The godot docs clearly state that this might cause deadlocks or crashes:
So to be able to find out if the hanging issue in my friend's project is actually fault of these calls to unlock, I replaced all of Mutex.new instances to MyCoolMutex.new (yes, I know this is wrong, but just for testing). Here is the code:
class MyCoolMutex:
var is_locked: bool = false
var _my_m: Mutex = null
func _init() -> void:
self._my_m = Mutex.new()
self.is_locked = false
func lock():
if self.is_locked:
print("OH NO WE ARE ALREADY LOCKED")
return
self.is_locked = true
self._my_m.lock()
func unlock():
if not self.is_locked:
print("NOT LOCKED AT ALL")
return
self.is_locked = false
self._my_m.unlock()
Then made sure all of them are using this:
var mutex_octree: MyCoolMutex = MyCoolMutex.new()
# Mutex that handles working with any meta variables relating to LOD updates
var mutex_LOD_update_meta:MyCoolMutex = MyCoolMutex.new()
func _init():
set_meta("class", "Arborist")
resource_local_to_scene = true
logger = Logger.get_for(self)
mutex_octree = MyCoolMutex.new()
mutex_LOD_update_meta = MyCoolMutex.new()
what did I observe?
Please note the return statement at the end of unlock, so this version of code does not hang, because it simply returns from the function and the mutex is not really being unlocked lots of times at all.
Now what if I comment out these three lines in MyCoolMutex?
func unlock():
#if not self.is_locked:
#print("NOT LOCKED AT ALL")
#return
self.is_locked = false
self._my_m.unlock()
https://github.com/user-attachments/assets/910f5852-1f6a-42df-9b9c-3af99d7ba731
Yup, that's a deadlock, on this line:
https://github.com/dreadpon/godot_spatial_gardener/blob/77b822f50ded7211f91c0f0588d7b7c8bedac5f6/addons/dreadpon.spatial_gardener/arborist/arborist.gd#L110-L115
Which will cause the whole game to hang, and when running inside of the editor, the moment we add gardener node to our scene...it will just hang.

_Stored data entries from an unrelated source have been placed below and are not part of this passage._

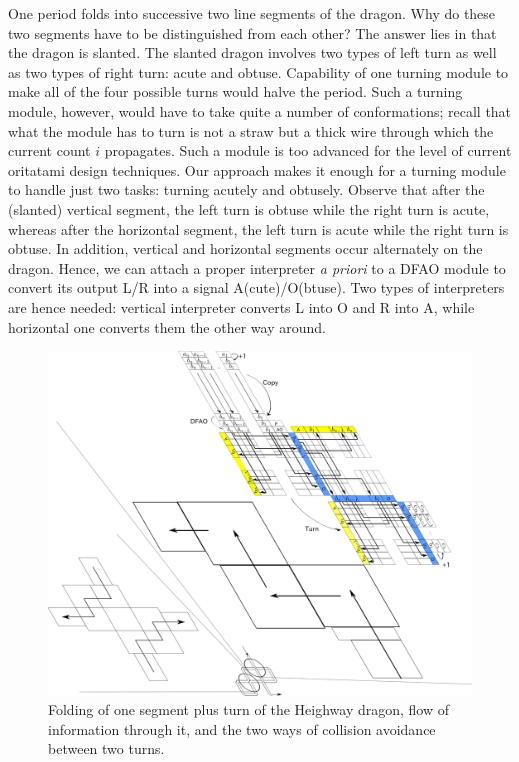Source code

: One period folds into successive two line segments of the dragon. 
Why do these two segments have to be distinguished from each other? 
The answer lies in that the dragon is slanted. 
The slanted dragon involves two types of left turn as well as two types of right turn: acute and obtuse. 
Capability of one turning module to make all of the four possible turns would halve the period. 
Such a turning module, however, would have to take quite a number of conformations; recall that what the module has to turn is not a straw but a thick wire through which the current count $i$ propagates. 
Such a module is too advanced for the level of current oritatami design techniques.  
Our approach makes it enough for a turning module to handle just two tasks: turning acutely and obtusely. 
Observe that after the (slanted) vertical segment, the left turn is obtuse while the right turn is acute, whereas after the horizontal segment, the left turn is acute while the right turn is obtuse. 
In addition, vertical and horizontal segments occur alternately on the dragon. 
Hence, we can attach a proper interpreter \textit{a priori} to a DFAO module to convert its output L/R into a signal A(cute)/O(btuse). 
Two types of interpreters are hence needed: vertical interpreter converts L into O and R into A, while horizontal one converts them the other way around. 

\begin{figure}[tb]
\includegraphics[width=\linewidth]{pic/dragon_vol4.pdf}
\caption{
Folding of one segment plus turn of the Heighway dragon, flow of information through it, and the two ways of collision avoidance between two turns.
}
\label{fig:abst_dragon}
\end{figure}

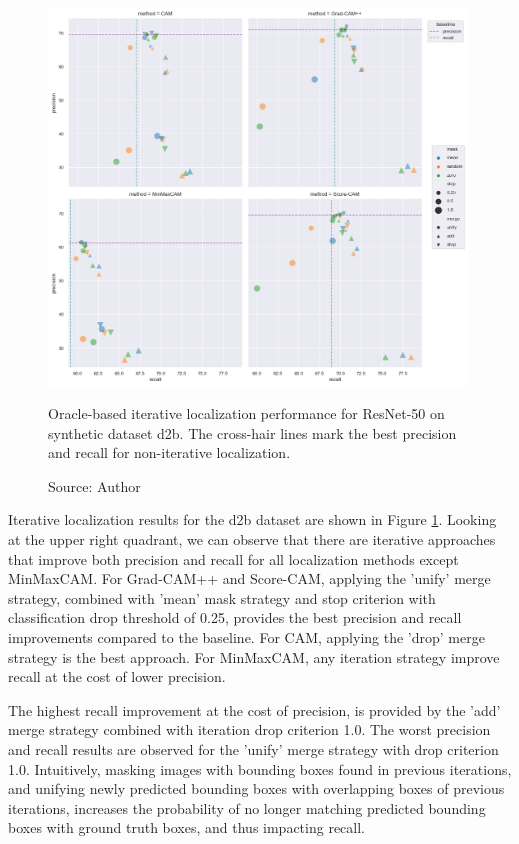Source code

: \begin{figure}[h]
    \begin{center}       
    \includegraphics[width=0.99\textwidth]{images/fig_iter_resnet50_syn_d2b.png}
    \caption[Oracle-based iterative localization performance for ResNet-50 on synthetic dataset d2b]{Oracle-based iterative localization performance for ResNet-50 on synthetic dataset d2b. The cross-hair lines mark the best precision and recall for non-iterative localization.}
    \caption*{Source: Author}
    \label{fig:prec_iter_resnet50_syn_d2b}
    \end{center}
\end{figure}

Iterative localization results for the d2b dataset are shown in Figure \ref{fig:prec_iter_resnet50_syn_d2b}. Looking at the upper right quadrant, we can observe that there are iterative approaches that improve both precision and recall for all localization methods except MinMaxCAM. For Grad-CAM++ and Score-CAM, applying the 'unify' merge strategy, combined with 'mean' mask strategy and stop criterion with classification drop threshold of 0.25, provides the best precision and recall improvements compared to the baseline. For CAM, applying the 'drop' merge strategy is the best approach. For MinMaxCAM, any iteration strategy improve recall at the cost of lower precision. 

The highest recall improvement at the cost of precision, is provided by the 'add' merge strategy combined with iteration drop criterion 1.0. The worst precision and recall results are observed for the 'unify' merge strategy with drop criterion 1.0. Intuitively, masking images with bounding boxes found in previous iterations, and unifying newly predicted bounding boxes with overlapping boxes of previous iterations, increases the probability of no longer matching predicted bounding boxes with ground truth boxes, and thus impacting recall.

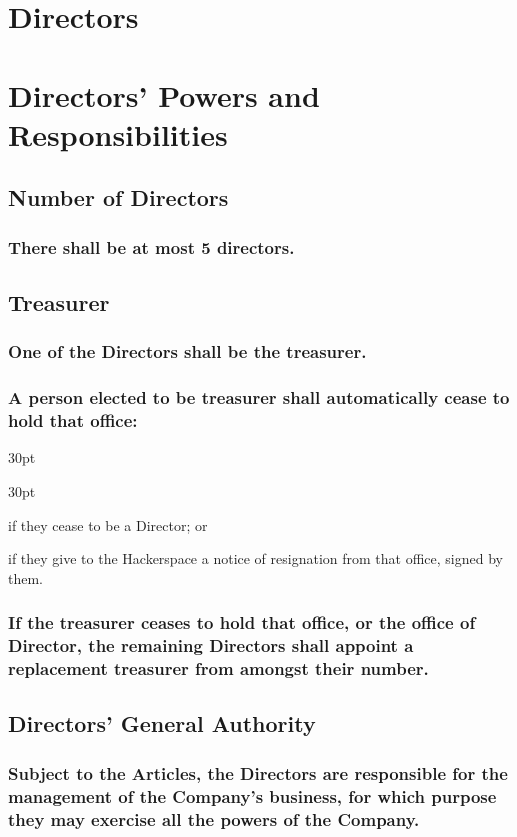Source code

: \documentclass[12pt]{article}
\def\clauseindent{30pt}
\newenvironment{subindentlist}{\begin{adjustwidth}{\clauseindent}{}\begin{labeledlist}{\clauseindent}}{\end{labeledlist}\end{adjustwidth}}
\begin{document}
\section*{Directors}
\section*{Directors' Powers and Responsibilities}

\subsection{Number of Directors}
\subsubsection{\label{subsubsection:numdirectors}There shall be at most 5 directors.}

\subsection{Treasurer}
\subsubsection{One of the Directors shall be the treasurer.}
\subsubsection{A person elected to be treasurer shall automatically cease to hold that office:}
\begin{subindentlist}
  \item if they cease to be a Director; or
  \item if they give to the Hackerspace a notice of resignation from that office, signed by them.
\end{subindentlist}
\subsubsection{If the treasurer ceases to hold that office, or the office of Director, the remaining Directors shall appoint a replacement treasurer from amongst their number.}

\subsection{Directors' General Authority}
\subsubsection{Subject to the Articles, the Directors are responsible for the management of the Company's business, for which purpose they may exercise all the powers of the Company.}
\end{document}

NOTE: This issue seems like os-dependent (or maybe it depends on some other factors?), because my friend on linux cannot reproduce this issue at all and he says everything is working fine for him...so I guess Mutex.unlock behavior is different on different operating systems and sometimes it might not cause this issue...not sure
Minimal reproduction project
NOTE: The reproduction project might not result in a deadlock for everyone...I'm not sure if we can make that happen...but all I know is that calling unlock like this is wrong...
Proposed solution: To be honest I would prefer to not use mutexes like this...but one solution would be to convert this code to this:
func request_debug_redraw():
if debug_redraw_requested_managers.is_empty():
mutex_octree.try_lock() # adding this line would solve the issue
mutex_octree.unlock()
return
var requested_indexes := []
# rest of the code here...
Yes, this will fix the issue, at least on the sample project I provided. At least this is the temporary solution I came up with.